__Assignment__: Within the listing below, please copy exactly the lines between the line holding "O protocolo de autenticação a" and the line holding "Essa é uma situação", inclusive.

__Data for the task__:
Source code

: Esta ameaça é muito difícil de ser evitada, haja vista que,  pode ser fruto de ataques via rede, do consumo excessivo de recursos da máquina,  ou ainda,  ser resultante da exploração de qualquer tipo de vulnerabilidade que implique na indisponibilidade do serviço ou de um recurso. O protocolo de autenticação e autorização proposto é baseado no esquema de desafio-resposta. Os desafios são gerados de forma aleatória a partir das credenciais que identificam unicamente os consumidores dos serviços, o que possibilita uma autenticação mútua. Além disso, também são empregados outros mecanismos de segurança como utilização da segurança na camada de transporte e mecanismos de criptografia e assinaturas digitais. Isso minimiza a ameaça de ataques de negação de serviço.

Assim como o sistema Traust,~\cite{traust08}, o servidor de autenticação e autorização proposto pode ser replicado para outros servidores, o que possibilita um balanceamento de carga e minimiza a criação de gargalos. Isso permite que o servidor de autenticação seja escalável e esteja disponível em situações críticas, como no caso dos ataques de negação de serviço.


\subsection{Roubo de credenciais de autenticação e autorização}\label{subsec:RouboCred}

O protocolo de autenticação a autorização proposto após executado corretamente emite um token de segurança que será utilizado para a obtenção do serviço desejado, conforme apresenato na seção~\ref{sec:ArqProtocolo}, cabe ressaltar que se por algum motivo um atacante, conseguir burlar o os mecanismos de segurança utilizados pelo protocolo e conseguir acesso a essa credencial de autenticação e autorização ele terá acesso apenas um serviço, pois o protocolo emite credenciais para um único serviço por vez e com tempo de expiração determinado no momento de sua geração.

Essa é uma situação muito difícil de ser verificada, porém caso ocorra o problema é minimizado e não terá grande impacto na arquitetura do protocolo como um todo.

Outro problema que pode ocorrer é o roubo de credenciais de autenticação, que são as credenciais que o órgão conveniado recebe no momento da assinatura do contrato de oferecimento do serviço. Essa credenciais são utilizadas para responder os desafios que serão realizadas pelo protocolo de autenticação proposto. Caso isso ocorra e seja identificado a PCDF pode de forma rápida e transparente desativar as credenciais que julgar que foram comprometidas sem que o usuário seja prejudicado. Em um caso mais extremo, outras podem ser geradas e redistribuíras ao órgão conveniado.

__Solution for this task__:
O protocolo de autenticação a autorização proposto após executado corretamente emite um token de segurança que será utilizado para a obtenção do serviço desejado, conforme apresenato na seção~\ref{sec:ArqProtocolo}, cabe ressaltar que se por algum motivo um atacante, conseguir burlar o os mecanismos de segurança utilizados pelo protocolo e conseguir acesso a essa credencial de autenticação e autorização ele terá acesso apenas um serviço, pois o protocolo emite credenciais para um único serviço por vez e com tempo de expiração determinado no momento de sua geração.

Essa é uma situação muito difícil de ser verificada, porém caso ocorra o problema é minimizado e não terá grande impacto na arquitetura do protocolo como um todo.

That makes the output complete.